**Task material:**
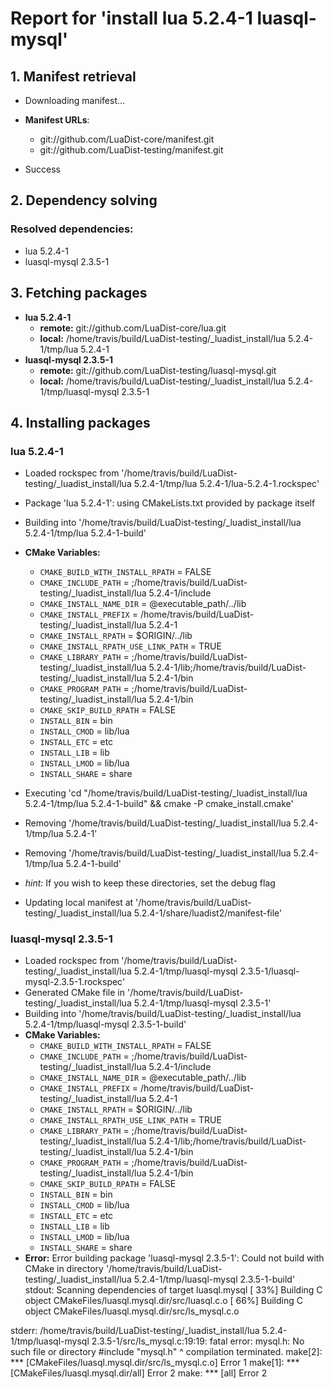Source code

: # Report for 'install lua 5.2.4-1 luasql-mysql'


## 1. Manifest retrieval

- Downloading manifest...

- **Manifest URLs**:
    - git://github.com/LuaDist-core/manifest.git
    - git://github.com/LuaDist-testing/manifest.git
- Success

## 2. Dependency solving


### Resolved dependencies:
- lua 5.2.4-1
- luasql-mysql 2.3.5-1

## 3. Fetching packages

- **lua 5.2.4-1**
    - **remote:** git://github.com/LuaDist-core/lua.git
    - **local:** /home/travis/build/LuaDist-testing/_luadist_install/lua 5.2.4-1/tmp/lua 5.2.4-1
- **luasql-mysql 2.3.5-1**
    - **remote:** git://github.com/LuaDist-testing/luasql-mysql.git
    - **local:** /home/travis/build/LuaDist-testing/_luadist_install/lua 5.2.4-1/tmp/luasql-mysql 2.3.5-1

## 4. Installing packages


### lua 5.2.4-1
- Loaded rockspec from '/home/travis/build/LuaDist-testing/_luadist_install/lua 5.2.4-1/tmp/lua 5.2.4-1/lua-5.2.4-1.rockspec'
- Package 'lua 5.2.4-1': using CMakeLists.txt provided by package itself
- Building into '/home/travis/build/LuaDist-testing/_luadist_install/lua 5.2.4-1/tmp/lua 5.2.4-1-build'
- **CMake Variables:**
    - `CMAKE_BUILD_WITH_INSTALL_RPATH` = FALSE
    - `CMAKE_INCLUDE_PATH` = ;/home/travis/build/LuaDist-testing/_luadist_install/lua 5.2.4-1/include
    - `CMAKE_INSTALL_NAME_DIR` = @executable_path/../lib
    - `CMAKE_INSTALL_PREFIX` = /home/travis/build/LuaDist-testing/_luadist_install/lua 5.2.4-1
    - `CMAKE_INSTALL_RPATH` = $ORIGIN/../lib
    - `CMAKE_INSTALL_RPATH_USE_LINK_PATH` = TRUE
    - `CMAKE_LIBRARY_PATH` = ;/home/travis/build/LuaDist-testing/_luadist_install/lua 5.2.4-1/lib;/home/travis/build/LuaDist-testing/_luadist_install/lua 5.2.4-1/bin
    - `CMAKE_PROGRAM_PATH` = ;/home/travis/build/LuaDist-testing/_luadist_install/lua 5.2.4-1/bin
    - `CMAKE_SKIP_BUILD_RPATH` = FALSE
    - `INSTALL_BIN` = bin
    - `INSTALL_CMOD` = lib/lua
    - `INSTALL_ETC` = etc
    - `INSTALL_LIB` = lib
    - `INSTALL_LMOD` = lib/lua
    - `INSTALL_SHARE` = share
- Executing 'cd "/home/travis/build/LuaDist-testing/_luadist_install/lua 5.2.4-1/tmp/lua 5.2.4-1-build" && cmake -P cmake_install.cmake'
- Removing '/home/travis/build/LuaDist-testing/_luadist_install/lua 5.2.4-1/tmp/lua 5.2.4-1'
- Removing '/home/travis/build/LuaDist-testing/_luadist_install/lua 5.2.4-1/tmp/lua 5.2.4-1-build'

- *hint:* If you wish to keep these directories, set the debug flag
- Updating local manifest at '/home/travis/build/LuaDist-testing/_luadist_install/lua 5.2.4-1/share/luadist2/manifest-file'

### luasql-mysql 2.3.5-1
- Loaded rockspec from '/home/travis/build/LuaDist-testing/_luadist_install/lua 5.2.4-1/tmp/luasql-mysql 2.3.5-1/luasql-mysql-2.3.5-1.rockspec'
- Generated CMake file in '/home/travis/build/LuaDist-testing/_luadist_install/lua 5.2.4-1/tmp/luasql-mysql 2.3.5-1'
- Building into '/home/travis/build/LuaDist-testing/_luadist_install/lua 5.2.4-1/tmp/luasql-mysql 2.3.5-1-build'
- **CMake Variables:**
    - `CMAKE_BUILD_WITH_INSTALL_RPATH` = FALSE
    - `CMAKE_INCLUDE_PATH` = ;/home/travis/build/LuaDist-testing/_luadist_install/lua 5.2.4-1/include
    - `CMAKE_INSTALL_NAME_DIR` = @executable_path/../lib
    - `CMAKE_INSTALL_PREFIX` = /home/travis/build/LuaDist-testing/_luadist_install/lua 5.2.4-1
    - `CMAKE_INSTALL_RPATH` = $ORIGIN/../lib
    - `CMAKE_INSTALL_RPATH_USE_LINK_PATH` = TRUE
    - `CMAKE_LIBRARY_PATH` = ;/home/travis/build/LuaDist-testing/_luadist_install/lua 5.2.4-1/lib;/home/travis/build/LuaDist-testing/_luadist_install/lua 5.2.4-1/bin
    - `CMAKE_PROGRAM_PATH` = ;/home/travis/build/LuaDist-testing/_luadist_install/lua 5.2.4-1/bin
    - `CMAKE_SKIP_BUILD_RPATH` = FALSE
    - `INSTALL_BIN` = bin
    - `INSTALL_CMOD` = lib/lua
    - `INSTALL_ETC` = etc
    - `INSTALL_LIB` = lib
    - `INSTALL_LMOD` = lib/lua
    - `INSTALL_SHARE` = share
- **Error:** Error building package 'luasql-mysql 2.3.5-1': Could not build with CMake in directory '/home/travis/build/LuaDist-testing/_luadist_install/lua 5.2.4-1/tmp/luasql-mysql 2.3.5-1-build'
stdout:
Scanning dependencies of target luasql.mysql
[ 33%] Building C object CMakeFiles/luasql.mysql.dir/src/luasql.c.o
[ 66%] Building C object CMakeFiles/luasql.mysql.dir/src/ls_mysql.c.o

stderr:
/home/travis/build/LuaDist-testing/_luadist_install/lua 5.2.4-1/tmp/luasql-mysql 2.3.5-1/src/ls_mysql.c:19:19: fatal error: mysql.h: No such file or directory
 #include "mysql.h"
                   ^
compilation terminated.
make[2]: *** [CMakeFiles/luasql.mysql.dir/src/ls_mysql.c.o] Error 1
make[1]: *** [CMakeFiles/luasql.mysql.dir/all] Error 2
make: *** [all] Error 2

**What the exercise asks:** Please restate the material above line by line, exactly, beginning at its first line and ending with the line that contains "- **remote:** git://github.com/LuaDist-testing/luasql-mysql.git", without any pictures.

**Task output:**
Source code

: # Report for 'install lua 5.2.4-1 luasql-mysql'


## 1. Manifest retrieval

- Downloading manifest...

- **Manifest URLs**:
    - git://github.com/LuaDist-core/manifest.git
    - git://github.com/LuaDist-testing/manifest.git
- Success

## 2. Dependency solving


### Resolved dependencies:
- lua 5.2.4-1
- luasql-mysql 2.3.5-1

## 3. Fetching packages

- **lua 5.2.4-1**
    - **remote:** git://github.com/LuaDist-core/lua.git
    - **local:** /home/travis/build/LuaDist-testing/_luadist_install/lua 5.2.4-1/tmp/lua 5.2.4-1
- **luasql-mysql 2.3.5-1**
    - **remote:** git://github.com/LuaDist-testing/luasql-mysql.git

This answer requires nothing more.